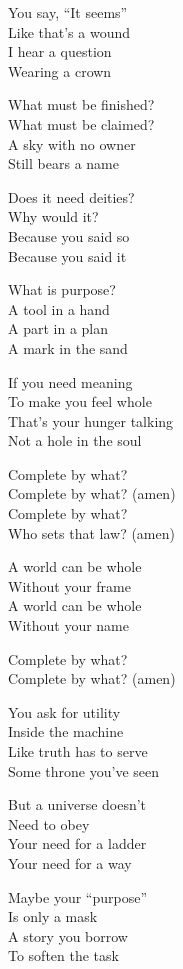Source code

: \begin{lyrics}
You say, “It seems”\\
Like that’s a wound\\
I hear a question\\
Wearing a crown

What must be finished?\\
What must be claimed?\\
A sky with no owner\\
Still bears a name

Does it need deities?\\
Why would it?\\
Because you said so\\
Because you said it

What is purpose?\\
A tool in a hand\\
A part in a plan\\
A mark in the sand

If you need meaning\\
To make you feel whole\\
That’s your hunger talking\\
Not a hole in the soul

Complete by what?\\
Complete by what? (amen)\\
Complete by what?\\
Who sets that law? (amen)

A world can be whole\\
Without your frame\\
A world can be whole\\
Without your name

Complete by what?\\
Complete by what? (amen)

You ask for utility\\
Inside the machine\\
Like truth has to serve\\
Some throne you’ve seen

But a universe doesn’t\\
Need to obey\\
Your need for a ladder\\
Your need for a way

Maybe your “purpose”\\
Is only a mask\\
A story you borrow\\
To soften the task


\end{lyrics}
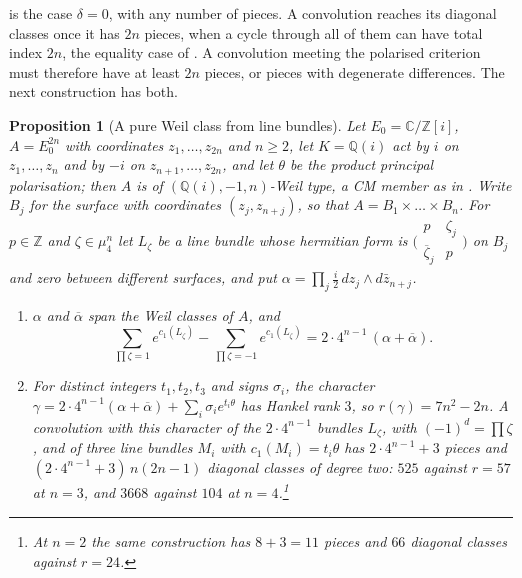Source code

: \documentclass[11pt,reqno]{amsart}
\theoremstyle{plain}
\newtheorem{proposition}[theorem]{Proposition}
\theoremstyle{definition}
\theoremstyle{remark}
\newcommand{\QQ}{\mathbb{Q}}
\newcommand{\ZZ}{\mathbb{Z}}
\newcommand{\CC}{\mathbb{C}}
\newcommand{\bbar}[1]{\overline{#1}}
\begin{document}
\cite[Theorem~9.20]{paperI} is the case $\delta=0$, with any number of pieces. A
convolution reaches its diagonal classes once it has $2n$ pieces, when a
cycle through all of them can have total index $2n$, the equality case of
. A convolution meeting the polarised criterion must
therefore have at least $2n$ pieces, or pieces with degenerate differences.
The next construction has both.

\begin{proposition}[A pure Weil class from line bundles]
\label{prop:weilpieces}
Let $E_{0}=\CC/\ZZ[i]$, $A=E_{0}^{2n}$ with coordinates $z_{1},\dots,z_{2n}$
and $n\ge2$, let $K=\QQ(i)$ act by $i$ on $z_{1},\dots,z_{n}$ and by $-i$
on $z_{n+1},\dots,z_{2n}$, and let $\theta$ be the product principal
polarisation; then $A$ is of $(\QQ(i),-1,n)$-Weil type, a CM member as in
\cite[Remark~17.6]{paperI}. Write $B_{j}$ for the surface with coordinates
$(z_{j},z_{n+j})$, so that $A=B_{1}\times\dots\times B_{n}$. For $p\in\ZZ$
and $\zeta\in\mu_{4}^{n}$ let $L_{\zeta}$ be a line bundle whose hermitian
form is $\bigl(\begin{smallmatrix}p&\zeta_{j}\\ \bbar\zeta_{j}&p
\end{smallmatrix}\bigr)$ on $B_{j}$ and zero between different surfaces, and
put $\alpha=\prod_{j}\tfrac{i}{2}\,dz_{j}\wedge d\bar z_{n+j}$.
\begin{enumerate}[label=\textup{(\roman*)},leftmargin=2.6em,itemsep=2pt]
\item $\alpha$ and $\bbar\alpha$ span the Weil classes of $A$, and
  \[
    \sum_{\prod\zeta=1}e^{c_{1}(L_{\zeta})}
    -\sum_{\prod\zeta=-1}e^{c_{1}(L_{\zeta})}
    =2\cdot4^{n-1}\,(\alpha+\bbar\alpha).
  \]
\item For distinct integers $t_{1},t_{2},t_{3}$ and signs $\sigma_{i}$, the
  character
  $\gamma=2\cdot4^{n-1}(\alpha+\bbar\alpha)+\sum_{i}\sigma_{i}e^{t_{i}\theta}$
  has Hankel rank $3$, so $r(\gamma)=7n^{2}-2n$. A convolution with this
  character of the $2\cdot4^{n-1}$ bundles $L_{\zeta}$, with
  $(-1)^{d}=\prod\zeta$, and of three line bundles $M_{i}$ with
  $c_{1}(M_{i})=t_{i}\theta$ has $2\cdot4^{n-1}+3$ pieces and
  $(2\cdot4^{n-1}+3)\,n(2n-1)$ diagonal classes of degree two: $525$
  against $r=57$ at $n=3$, and $3668$ against $104$ at
  $n=4$.\footnote{At $n=2$ the same construction has $8+3=11$ pieces and
  $66$ diagonal classes against $r=24$.}
\end{enumerate}
\end{proposition}
\end{document}
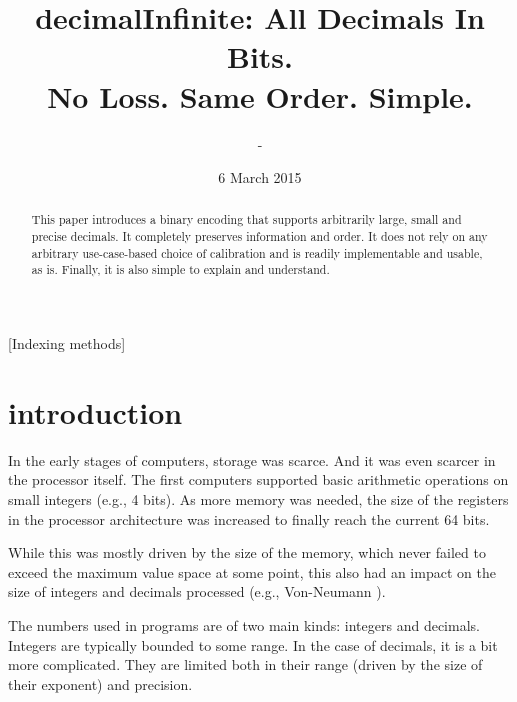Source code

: \documentclass{acm_proc_article-sp}
\begin{document}
\title{decimalInfinite: All Decimals In Bits.\\ No Loss. Same Order. Simple.}


\author{
\alignauthor
-\\
}
\date{6 March 2015}
\maketitle

\begin{abstract}
This paper introduces a binary encoding that supports arbitrarily large, small and precise decimals. It completely preserves information and order. It does not rely on any arbitrary use-case-based choice of calibration and is readily implementable and usable, as is. Finally, it is also simple to explain and understand.
\end{abstract}

[Indexing methods]



\section{introduction}
In the early stages of computers, storage was scarce. And it was even scarcer in the processor itself. The first computers supported basic arithmetic operations on small integers (e.g., 4 bits). As more memory was needed, the size of the registers in the processor architecture was increased to finally reach the current 64 bits.

While this was mostly driven by the size of the memory, which never failed to exceed the maximum value space at some point, this also had an impact on the size of integers and decimals processed (e.g., Von-Neumann \cite{VonNeumann1946}).

The numbers used in programs are of two main kinds: integers and decimals. Integers are typically bounded to some range. In the case of decimals, it is a bit more complicated. They are limited both in their range (driven by the size of their exponent) and precision.
\end{document}
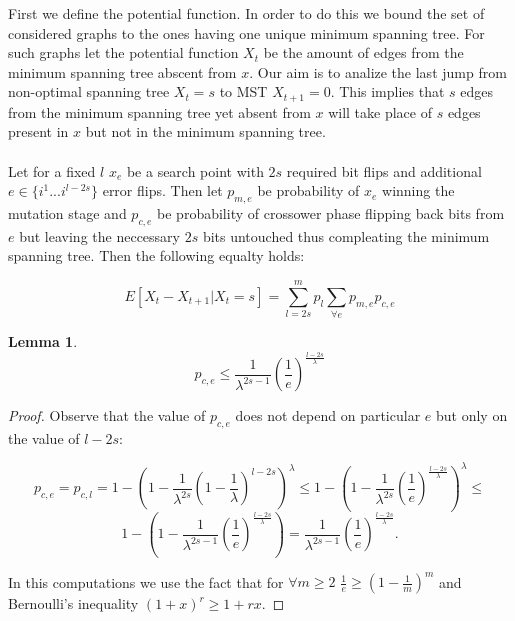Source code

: \documentclass{article}
\newtheorem{lemma}[theorem]{Lemma}
\begin{document}
First we define the potential function. In order to do this we bound the set of considered graphs to the ones having one unique minimum spanning tree. For such graphs let the potential function $X_t$ be the amount of edges from the minimum spanning tree abscent from $x$. Our aim is to analize the last jump from non-optimal spanning tree $X_t = s$ to MST $X_{t + 1} = 0$. This implies that $s$ edges from the minimum spanning tree yet absent from $x$ will take place of $s$ edges present in $x$ but not in the minimum spanning tree.
\\
\\
Let for a fixed $l$ $x_e$ be a search point with $2s$ required bit flips and additional $e \in \{i^1...i^{l-2s}\}$ error flips. Then let $p_{m,e}$ be probability of $x_e$ winning the mutation stage and $p_{c,e}$ be probability of crossower phase flipping back bits from $e$ but leaving the neccessary $2s$ bits untouched thus compleating the minimum spanning tree. Then the following equalty holds:

$$
E[X_t - X_{t+1} | X_t = s] = \sum_{l=2s}^{m} p_l \sum_{\forall e} p_{m,e} p_{c,e}
$$


\begin{lemma}
$$ p_{c, e} \leq \frac{1}{\lambda^{2s - 1}}(\frac{1}{e})^\frac{l - 2s}{\lambda} $$
\end{lemma}
\begin{proof}
Observe that the value of $p_{c, e}$ does not depend on particular $e$ but only on the value of $l - 2s$:

$$
p_{c, e} = p_{c, l} = 
1 - (1 - \frac{1}{\lambda^{2s}}(1 - \frac{1}{\lambda})^{l - 2s})^\lambda \leq
1 - (1 - \frac{1}{\lambda^{2s}}(\frac{1}{e})^\frac{l - 2s}{\lambda})^\lambda \leq
$$
$$
1 - (1 - \frac{1}{\lambda^{2s - 1}}(\frac{1}{e})^\frac{l - 2s}{\lambda}) =
 \frac{1}{\lambda^{2s - 1}}(\frac{1}{e})^\frac{l - 2s}{\lambda}.
$$

In this computations we use the fact that for  $\forall m \geq 2$  $\frac{1}{e} \geq (1 - \frac{1}{m})^m$ and Bernoulli's inequality  ${(1+x)^r \geq 1 + rx}$.
\end{proof}
\end{document}
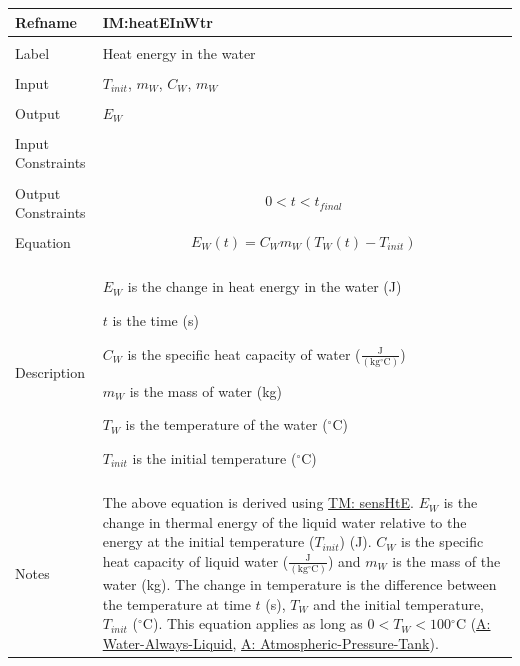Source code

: \documentclass[12pt]{article}
\begin{document}
\noindent \begin{minipage}{\textwidth}
\begin{tabular}{>{\raggedright}p{}>{\raggedright\arraybackslash}p{}}
\toprule \textbf{Refname} & \textbf{IM:heatEInWtr}
\label{IM:heatEInWtr}
\\ \midrule \\
Label & Heat energy in the water
\\ \midrule \\
Input & ${T_{init}}$, ${m_{W}}$, ${C_{W}}$, ${m_{W}}$
\\ \midrule \\
Output & ${E_{W}}$
\\ \midrule \\
Input Constraints & 
\\ \midrule \\
Output Constraints & \begin{displaymath}
                     0<t<{t_{final}}
                     \end{displaymath}
\\ \midrule \\
Equation & \begin{displaymath}
           {E_{W}}\left(t\right)={C_{W}} {m_{W}} \left({T_{W}}\left(t\right)-{T_{init}}\right)
           \end{displaymath}
\\ \midrule \\
Description & \begin{symbDescription}
              \item{${E_{W}}$ is the change in heat energy in the water (J)}
              \item{$t$ is the time (s)}
              \item{${C_{W}}$ is the specific heat capacity of water ($\frac{\text{J}}{(\text{kg}{}^{\circ}\text{C})}$)}
              \item{${m_{W}}$ is the mass of water (kg)}
              \item{${T_{W}}$ is the temperature of the water (${}^{\circ}$C)}
              \item{${T_{init}}$ is the initial temperature (${}^{\circ}$C)}
              \end{symbDescription}
\\ \midrule \\
Notes & The above equation is derived using \hyperref[TM:sensHtE]{TM: sensHtE}. ${E_{W}}$ is the change in thermal energy of the liquid water relative to the energy at the initial temperature (${T_{init}}$) (J). ${C_{W}}$ is the specific heat capacity of liquid water ($\frac{\text{J}}{(\text{kg}{}^{\circ}\text{C})}$) and ${m_{W}}$ is the mass of the water (kg). The change in temperature is the difference between the temperature at time $t$ (s), ${T_{W}}$ and the initial temperature, ${T_{init}}$ (${}^{\circ}$C). This equation applies as long as $0<{T_{W}}<100$${}^{\circ}$C (\hyperref[assumpWAL]{A: Water-Always-Liquid}, \hyperref[assumpAPT]{A: Atmospheric-Pressure-Tank}).
$$
\end{tabular}
\end{minipage}
\end{document}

+-------+

*Problem*: The answer must consist of each line from the data that includes the string "alpha".

*Response to this task*:
put $\alpha=\prod_{j}\tfrac{i}{2}\,dz_{j}\wedge d\bar z_{n+j}$.
\item $\alpha$ and $\bbar\alpha$ span the Weil classes of $A$, and
    =2\cdot4^{n-1}\,(\alpha+\bbar\alpha).
  $\gamma=2\cdot4^{n-1}(\alpha+\bbar\alpha)+\sum_{i}\sigma_{i}e^{t_{i}\theta}$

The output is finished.